**WORK TO COMPLETE**
Using the records below, quote only the span that opens with the line containing "that multiplicative models" and closes with the line containing "## 2 3678.2317", exactly and inclusively.

+++ INPUT MATERIAL

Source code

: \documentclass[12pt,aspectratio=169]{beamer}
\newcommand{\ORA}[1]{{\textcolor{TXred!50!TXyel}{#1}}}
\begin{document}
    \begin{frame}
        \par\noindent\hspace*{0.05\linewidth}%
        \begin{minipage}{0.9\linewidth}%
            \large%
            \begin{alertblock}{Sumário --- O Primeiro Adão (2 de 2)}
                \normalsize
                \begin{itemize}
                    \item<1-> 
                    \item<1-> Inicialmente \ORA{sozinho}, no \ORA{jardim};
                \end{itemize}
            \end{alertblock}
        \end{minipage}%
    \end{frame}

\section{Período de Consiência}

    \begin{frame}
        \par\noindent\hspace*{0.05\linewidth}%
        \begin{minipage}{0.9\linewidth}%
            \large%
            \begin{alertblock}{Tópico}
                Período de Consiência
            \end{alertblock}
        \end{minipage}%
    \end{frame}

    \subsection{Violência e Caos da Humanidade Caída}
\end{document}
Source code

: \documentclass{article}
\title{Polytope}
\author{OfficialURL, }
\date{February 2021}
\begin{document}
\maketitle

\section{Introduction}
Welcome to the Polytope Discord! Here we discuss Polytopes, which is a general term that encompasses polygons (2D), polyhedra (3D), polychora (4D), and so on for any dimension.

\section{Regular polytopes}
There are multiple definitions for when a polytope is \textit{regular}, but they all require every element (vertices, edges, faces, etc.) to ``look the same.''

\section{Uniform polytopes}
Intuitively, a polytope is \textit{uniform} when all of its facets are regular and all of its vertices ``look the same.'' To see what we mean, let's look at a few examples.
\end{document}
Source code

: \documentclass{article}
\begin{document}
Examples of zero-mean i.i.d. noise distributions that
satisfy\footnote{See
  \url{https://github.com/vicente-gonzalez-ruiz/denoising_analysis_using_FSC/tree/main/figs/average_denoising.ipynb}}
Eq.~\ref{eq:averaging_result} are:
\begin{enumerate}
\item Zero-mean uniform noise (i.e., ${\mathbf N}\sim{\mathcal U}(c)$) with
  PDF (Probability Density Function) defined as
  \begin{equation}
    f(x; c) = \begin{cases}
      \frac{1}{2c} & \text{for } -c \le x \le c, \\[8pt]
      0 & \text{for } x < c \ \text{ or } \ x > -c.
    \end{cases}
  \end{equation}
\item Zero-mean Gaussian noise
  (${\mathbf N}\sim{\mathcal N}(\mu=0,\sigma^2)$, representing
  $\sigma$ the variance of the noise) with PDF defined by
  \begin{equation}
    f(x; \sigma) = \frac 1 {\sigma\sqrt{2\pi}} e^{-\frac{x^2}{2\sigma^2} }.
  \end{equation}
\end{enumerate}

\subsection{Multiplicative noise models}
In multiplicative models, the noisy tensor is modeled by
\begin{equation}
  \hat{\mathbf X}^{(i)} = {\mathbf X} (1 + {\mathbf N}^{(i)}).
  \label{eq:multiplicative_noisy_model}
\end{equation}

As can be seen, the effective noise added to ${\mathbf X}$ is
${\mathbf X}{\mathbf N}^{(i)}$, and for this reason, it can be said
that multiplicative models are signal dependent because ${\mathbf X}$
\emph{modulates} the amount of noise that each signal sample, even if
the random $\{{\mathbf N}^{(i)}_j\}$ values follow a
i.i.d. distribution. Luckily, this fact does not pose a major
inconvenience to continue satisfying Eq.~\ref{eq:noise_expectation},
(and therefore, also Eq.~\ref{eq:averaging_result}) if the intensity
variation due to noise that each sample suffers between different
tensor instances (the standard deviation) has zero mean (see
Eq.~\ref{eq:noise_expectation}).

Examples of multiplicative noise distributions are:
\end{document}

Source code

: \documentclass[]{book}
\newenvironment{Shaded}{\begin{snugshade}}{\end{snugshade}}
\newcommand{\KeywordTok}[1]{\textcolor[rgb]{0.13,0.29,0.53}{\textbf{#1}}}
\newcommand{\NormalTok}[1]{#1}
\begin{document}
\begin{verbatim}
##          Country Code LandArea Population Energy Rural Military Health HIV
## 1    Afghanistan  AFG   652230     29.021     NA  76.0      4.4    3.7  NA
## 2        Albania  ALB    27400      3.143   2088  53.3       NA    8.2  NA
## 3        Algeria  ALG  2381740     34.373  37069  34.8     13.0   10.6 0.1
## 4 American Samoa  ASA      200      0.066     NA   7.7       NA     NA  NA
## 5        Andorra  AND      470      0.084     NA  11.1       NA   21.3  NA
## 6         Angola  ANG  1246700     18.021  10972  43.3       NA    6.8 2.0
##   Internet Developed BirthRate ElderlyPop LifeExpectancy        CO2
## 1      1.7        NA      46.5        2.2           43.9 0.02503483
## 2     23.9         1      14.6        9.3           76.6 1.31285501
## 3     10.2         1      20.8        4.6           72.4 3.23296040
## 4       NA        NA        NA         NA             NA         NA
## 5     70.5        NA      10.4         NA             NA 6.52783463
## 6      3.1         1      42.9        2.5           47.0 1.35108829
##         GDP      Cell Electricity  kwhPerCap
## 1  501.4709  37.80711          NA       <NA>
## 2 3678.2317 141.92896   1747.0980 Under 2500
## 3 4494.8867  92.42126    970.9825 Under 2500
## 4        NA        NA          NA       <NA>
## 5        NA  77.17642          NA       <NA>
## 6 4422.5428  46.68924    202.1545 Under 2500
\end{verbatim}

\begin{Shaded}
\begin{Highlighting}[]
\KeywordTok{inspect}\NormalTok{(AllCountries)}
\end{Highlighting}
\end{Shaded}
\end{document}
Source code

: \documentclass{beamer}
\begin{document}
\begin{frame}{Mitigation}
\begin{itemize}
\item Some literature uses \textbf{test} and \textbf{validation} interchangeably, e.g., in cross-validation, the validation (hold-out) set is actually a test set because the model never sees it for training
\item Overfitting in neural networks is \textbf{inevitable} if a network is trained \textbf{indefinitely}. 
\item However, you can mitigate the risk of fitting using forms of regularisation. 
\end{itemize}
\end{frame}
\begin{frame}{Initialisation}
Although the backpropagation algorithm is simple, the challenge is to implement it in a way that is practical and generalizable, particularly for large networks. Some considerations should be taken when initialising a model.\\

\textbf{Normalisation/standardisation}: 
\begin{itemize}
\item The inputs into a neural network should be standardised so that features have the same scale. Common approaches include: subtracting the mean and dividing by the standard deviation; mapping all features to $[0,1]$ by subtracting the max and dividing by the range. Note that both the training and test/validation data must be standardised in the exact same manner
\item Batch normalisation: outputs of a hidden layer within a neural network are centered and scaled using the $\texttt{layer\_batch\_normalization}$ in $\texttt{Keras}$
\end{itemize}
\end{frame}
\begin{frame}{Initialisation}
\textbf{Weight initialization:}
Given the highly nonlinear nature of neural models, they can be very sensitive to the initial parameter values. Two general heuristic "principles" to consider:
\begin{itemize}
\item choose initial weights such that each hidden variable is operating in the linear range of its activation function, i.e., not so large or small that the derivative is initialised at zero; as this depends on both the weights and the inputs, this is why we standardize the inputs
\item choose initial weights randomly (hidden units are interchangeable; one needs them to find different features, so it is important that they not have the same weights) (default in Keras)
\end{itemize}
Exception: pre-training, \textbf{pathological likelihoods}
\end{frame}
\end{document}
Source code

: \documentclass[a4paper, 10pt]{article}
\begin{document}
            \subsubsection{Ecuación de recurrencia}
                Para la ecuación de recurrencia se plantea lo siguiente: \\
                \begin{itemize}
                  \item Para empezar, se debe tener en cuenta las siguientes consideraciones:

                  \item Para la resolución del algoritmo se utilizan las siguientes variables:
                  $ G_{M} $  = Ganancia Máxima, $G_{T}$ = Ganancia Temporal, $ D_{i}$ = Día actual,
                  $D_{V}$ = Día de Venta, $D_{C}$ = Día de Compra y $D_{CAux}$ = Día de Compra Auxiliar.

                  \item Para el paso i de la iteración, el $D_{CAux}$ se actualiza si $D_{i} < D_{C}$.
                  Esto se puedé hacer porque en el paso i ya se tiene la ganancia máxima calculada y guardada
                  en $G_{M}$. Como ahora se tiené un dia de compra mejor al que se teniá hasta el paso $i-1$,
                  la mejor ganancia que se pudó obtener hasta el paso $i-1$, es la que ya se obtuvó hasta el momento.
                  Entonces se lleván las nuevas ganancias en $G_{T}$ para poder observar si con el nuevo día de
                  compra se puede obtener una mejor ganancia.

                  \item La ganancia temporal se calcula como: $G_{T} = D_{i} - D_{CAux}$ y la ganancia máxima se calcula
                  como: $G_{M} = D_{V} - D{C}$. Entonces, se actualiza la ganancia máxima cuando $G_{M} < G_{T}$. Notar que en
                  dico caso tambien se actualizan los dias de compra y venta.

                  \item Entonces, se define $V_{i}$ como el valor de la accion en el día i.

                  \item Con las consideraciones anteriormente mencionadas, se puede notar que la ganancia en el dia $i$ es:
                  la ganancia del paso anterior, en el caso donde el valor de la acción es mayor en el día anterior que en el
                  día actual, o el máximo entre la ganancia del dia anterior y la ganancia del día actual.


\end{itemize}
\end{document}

++++++

**TASK RESPONSE**
that multiplicative models are signal dependent because ${\mathbf X}$
\emph{modulates} the amount of noise that each signal sample, even if
the random $\{{\mathbf N}^{(i)}_j\}$ values follow a
i.i.d. distribution. Luckily, this fact does not pose a major
inconvenience to continue satisfying Eq.~\ref{eq:noise_expectation},
(and therefore, also Eq.~\ref{eq:averaging_result}) if the intensity
variation due to noise that each sample suffers between different
tensor instances (the standard deviation) has zero mean (see
Eq.~\ref{eq:noise_expectation}).

Examples of multiplicative noise distributions are:
\end{document}

Source code

: \documentclass[]{book}
\newenvironment{Shaded}{\begin{snugshade}}{\end{snugshade}}
\newcommand{\KeywordTok}[1]{\textcolor[rgb]{0.13,0.29,0.53}{\textbf{#1}}}
\newcommand{\NormalTok}[1]{#1}
\begin{document}
\begin{verbatim}
##          Country Code LandArea Population Energy Rural Military Health HIV
## 1    Afghanistan  AFG   652230     29.021     NA  76.0      4.4    3.7  NA
## 2        Albania  ALB    27400      3.143   2088  53.3       NA    8.2  NA
## 3        Algeria  ALG  2381740     34.373  37069  34.8     13.0   10.6 0.1
## 4 American Samoa  ASA      200      0.066     NA   7.7       NA     NA  NA
## 5        Andorra  AND      470      0.084     NA  11.1       NA   21.3  NA
## 6         Angola  ANG  1246700     18.021  10972  43.3       NA    6.8 2.0
##   Internet Developed BirthRate ElderlyPop LifeExpectancy        CO2
## 1      1.7        NA      46.5        2.2           43.9 0.02503483
## 2     23.9         1      14.6        9.3           76.6 1.31285501
## 3     10.2         1      20.8        4.6           72.4 3.23296040
## 4       NA        NA        NA         NA             NA         NA
## 5     70.5        NA      10.4         NA             NA 6.52783463
## 6      3.1         1      42.9        2.5           47.0 1.35108829
##         GDP      Cell Electricity  kwhPerCap
## 1  501.4709  37.80711          NA       <NA>
## 2 3678.2317 141.92896   1747.0980 Under 2500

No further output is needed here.